TASK GOAL: Scan the entries and copy each line where the word "textbf" is present.

ENTRIES SHOWN:
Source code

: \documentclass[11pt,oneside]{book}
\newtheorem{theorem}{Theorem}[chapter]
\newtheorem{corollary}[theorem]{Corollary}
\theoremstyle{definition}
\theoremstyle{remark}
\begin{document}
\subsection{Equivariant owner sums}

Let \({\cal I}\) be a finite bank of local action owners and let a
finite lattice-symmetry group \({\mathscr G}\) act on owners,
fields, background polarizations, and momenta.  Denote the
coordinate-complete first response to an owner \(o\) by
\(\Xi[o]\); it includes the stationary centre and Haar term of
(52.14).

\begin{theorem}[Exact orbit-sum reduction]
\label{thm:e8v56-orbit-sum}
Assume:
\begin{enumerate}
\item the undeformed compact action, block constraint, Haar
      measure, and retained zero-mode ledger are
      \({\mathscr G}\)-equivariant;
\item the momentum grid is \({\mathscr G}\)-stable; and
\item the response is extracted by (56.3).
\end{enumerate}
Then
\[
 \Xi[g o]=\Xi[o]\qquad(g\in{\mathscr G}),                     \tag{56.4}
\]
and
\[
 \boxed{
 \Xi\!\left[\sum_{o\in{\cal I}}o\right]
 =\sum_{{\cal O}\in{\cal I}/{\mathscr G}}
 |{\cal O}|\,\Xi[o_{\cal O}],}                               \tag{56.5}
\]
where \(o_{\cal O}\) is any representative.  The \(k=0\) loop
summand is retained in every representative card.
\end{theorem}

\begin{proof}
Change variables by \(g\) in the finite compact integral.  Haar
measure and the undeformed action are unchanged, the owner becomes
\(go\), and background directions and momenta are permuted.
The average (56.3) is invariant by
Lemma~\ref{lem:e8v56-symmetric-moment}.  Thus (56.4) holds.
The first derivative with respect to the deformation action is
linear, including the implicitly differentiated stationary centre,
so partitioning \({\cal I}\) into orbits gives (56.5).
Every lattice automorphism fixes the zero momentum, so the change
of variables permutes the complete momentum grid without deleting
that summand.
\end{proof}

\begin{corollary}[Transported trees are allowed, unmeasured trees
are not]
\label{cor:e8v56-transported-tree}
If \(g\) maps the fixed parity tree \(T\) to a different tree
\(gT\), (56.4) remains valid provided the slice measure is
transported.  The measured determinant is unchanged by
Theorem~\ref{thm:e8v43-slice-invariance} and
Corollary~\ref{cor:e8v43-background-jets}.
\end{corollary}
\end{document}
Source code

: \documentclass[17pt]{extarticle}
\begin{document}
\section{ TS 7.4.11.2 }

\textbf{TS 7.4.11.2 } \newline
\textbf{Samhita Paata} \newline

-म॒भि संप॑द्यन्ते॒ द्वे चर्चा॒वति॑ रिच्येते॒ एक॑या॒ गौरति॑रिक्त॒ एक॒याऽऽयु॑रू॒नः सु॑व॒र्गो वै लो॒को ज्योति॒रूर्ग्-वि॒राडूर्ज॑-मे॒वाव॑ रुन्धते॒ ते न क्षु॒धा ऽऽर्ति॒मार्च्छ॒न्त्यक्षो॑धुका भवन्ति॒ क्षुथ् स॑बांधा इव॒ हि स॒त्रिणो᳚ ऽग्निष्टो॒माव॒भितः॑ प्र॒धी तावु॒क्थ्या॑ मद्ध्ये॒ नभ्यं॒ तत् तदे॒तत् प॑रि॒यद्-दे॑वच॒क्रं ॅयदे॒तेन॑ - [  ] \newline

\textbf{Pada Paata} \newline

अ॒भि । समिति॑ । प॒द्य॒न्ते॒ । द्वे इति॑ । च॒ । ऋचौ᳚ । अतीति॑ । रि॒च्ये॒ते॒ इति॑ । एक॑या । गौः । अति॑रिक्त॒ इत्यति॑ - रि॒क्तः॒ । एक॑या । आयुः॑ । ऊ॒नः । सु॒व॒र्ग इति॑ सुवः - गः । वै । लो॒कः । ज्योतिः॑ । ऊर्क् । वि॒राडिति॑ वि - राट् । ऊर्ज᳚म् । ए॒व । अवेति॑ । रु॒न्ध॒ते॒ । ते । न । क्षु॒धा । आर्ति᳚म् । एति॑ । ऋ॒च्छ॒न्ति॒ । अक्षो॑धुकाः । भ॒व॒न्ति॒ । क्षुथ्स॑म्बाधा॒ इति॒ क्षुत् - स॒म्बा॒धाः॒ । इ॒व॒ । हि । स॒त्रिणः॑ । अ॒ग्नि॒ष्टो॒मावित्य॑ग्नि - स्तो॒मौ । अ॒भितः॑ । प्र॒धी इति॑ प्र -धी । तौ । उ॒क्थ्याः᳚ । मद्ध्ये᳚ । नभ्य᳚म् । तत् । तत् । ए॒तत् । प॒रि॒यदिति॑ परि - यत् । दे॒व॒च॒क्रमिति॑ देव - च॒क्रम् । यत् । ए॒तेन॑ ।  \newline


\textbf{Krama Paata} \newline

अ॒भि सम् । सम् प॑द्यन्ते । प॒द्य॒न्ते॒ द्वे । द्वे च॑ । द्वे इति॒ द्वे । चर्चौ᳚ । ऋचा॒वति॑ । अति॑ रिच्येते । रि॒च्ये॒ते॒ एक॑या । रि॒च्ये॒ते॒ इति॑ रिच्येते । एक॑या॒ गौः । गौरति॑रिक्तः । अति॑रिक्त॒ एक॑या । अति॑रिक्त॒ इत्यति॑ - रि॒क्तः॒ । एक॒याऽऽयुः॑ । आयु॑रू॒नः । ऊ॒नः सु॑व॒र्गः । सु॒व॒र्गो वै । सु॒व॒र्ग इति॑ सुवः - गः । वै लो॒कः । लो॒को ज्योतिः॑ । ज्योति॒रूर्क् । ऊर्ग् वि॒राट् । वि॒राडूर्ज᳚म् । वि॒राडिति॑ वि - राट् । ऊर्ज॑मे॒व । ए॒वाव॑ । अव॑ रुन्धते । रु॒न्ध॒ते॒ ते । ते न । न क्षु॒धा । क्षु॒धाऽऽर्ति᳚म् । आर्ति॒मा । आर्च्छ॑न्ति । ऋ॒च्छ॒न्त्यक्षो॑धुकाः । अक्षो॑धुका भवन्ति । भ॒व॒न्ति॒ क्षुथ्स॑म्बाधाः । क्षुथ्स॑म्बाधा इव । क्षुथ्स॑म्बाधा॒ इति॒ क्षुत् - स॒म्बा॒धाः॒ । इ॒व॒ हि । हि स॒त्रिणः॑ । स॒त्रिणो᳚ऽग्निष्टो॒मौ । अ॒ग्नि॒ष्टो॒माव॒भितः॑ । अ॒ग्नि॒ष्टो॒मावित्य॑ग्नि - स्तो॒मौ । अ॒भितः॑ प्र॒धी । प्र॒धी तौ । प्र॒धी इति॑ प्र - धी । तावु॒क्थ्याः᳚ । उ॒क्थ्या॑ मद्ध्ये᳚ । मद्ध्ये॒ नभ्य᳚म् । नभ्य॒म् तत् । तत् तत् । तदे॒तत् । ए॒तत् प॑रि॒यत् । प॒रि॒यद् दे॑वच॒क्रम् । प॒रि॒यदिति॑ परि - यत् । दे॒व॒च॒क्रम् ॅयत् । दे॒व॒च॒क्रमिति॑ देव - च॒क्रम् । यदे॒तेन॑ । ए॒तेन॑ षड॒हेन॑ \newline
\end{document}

RESULT OF THE EXERCISE:
\textbf{TS 7.4.11.2 } \newline
\textbf{Samhita Paata} \newline
\textbf{Pada Paata} \newline
\textbf{Krama Paata} \newline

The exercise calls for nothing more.